Isu terkait pelaksanaan kembali sistem proporsional tertutup dalam memilih anggota Dewan Perwakilan Rakyat kembali eksis menjelang pemilihan umum (pemilu) akbar di tahun 2024. Pada November 2021 melalui diskusi publik bertajuk “Menimbang Sistem Pemilu 2024: Catatan dan Usulan” yang diselenggarakan Centre for Strategic and International Studies (CSIS) bekerja sama dengan Akbar Tandjung Institute, terungkap keinginan untuk mengembalikan sistem proporsional terbuka ke proporsional tertutup. Sekretaris Jenderal Partai Demokrasi Indonesia Perjuangan (PDIP) Hasto Kristiyanto sebagai salah satu pembicara dalam diskusi tersebut mengatakan bahwa peserta pemilu merupakan partai politik dan bukan individu. Selain itu penerapan sistem proporsional terbuka menyebabkan para calon legislatif (caleg) yang memiliki pemahaman politik dan idealisme yang kuat justru tersingkir karena kalah secara elektoral (Martiar, 2021).

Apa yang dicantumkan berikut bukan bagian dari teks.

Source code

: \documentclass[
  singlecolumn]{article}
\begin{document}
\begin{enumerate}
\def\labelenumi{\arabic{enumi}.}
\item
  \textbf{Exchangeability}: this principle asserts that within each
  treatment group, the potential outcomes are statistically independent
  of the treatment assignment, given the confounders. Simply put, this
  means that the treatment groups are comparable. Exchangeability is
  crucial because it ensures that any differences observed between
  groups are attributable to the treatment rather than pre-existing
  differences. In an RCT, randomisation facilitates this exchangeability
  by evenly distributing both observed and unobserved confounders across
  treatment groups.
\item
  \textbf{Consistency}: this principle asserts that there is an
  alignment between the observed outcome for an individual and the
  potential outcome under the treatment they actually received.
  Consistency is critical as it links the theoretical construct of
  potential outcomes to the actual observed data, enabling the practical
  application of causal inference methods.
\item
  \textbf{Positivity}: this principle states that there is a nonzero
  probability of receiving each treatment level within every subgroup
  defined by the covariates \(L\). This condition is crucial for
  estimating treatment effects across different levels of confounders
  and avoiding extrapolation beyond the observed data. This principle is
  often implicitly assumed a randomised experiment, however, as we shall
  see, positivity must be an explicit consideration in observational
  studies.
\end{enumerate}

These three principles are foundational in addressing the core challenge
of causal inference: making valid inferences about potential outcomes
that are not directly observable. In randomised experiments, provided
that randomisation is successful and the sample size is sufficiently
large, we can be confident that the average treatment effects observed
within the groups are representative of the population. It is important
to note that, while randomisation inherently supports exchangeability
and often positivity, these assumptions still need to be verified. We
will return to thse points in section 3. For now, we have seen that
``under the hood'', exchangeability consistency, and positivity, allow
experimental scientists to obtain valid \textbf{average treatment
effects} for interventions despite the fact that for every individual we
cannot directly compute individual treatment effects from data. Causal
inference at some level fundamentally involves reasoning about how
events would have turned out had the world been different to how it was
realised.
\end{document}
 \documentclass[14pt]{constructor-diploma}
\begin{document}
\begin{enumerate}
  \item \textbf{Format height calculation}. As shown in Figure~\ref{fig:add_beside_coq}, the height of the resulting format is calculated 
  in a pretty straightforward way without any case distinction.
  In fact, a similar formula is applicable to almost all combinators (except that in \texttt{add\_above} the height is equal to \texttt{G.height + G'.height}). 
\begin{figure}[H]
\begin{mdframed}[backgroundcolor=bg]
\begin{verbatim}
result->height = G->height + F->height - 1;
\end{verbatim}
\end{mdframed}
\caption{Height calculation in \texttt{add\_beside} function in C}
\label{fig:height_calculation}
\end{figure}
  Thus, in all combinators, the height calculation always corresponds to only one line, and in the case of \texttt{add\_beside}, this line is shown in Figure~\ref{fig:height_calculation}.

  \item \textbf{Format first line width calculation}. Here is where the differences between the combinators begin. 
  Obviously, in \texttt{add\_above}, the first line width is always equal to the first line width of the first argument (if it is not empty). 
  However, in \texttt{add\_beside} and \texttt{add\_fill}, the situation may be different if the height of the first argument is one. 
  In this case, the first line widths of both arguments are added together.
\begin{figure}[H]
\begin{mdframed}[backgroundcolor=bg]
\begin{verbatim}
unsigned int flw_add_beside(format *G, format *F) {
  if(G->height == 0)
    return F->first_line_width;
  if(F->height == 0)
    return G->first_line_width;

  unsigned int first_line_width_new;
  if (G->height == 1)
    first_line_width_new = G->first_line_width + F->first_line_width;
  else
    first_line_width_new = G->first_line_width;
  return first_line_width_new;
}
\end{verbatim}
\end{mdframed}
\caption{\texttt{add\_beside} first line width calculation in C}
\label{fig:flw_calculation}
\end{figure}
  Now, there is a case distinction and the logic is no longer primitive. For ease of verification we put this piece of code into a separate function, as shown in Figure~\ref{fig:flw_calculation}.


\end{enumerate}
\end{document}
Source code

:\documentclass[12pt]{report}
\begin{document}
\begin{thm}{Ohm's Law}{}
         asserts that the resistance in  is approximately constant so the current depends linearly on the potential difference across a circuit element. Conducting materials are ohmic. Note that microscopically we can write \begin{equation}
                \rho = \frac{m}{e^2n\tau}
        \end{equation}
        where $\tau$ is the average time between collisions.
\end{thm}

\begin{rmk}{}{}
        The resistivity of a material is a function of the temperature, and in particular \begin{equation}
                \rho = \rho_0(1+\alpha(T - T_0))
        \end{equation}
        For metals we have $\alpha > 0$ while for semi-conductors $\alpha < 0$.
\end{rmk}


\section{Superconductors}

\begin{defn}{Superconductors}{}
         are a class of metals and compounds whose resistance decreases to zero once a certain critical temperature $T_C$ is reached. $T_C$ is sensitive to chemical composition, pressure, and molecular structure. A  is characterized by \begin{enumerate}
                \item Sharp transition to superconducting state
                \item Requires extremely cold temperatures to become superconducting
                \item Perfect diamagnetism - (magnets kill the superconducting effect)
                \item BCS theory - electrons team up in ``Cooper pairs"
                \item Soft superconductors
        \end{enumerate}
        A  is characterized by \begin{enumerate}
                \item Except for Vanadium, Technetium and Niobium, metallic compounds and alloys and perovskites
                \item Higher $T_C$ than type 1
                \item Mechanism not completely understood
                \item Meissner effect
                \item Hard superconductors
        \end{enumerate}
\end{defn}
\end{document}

Setahun setelah itu, isu pelaksanaan sistem proporsional tertutup kembali eksis dan mendapat sorotan khusus ketika ada yang mengajukan permohonan Judicial Review (JR) terhadap Undang-Undang Nomor 7 Tahun 2017 tentang Pemilihan Umum (UU Pemilu). Permohonan JR ini kemudian meramaikan kembali isu terkait pelaksanaan sistem proporsional tertutup. Namun, sesungguhnya sistem proporsional tertutup ini memiliki nilai sejarah tersendiri bagi Indonesia. Hal itu karena sistem proporsional ini sudah dilaksanakan sejak tahun 1992. Akan tetapi terlepas dari perdebatan mana yang sebenarnya lebih baik, penulisan ini hadir berposisi netral menilai sistem apakah yang ideal bagi Indonesia melihat dari sudut pandang teori dan historis yang dibandingkan.
Urgensi Pemohon memohon Judicial Review terhadap Undang-Undang Nomor 7 Tahun 2017 tentang Pemilihan Umum
Permohonan pengujian Pasal 168 ayat (2), Pasal 342 ayat (2), Pasal 353 ayat (1) huruf b, Pasal 386 ayat (2) huruf b, Pasal 420 huruf c dan d, Pasal 422, Pasal 424 ayat (2), Pasal 426 ayat (3) Undang-Undang Nomor 7 Tahun 2017 tentang Pemilihan Umum (Lembaran Negara Nomor 182 Tahun 2017, Tambahan Negara Nomor 6109) terhadap Undang-Undang Dasar Negara Republik Indonesia Tahun 1945 (UUD 1945) diajukan berdasarkan nomor register perkara No. 144/PUU-XX/2022 pada hari Rabu, 16 November 2022.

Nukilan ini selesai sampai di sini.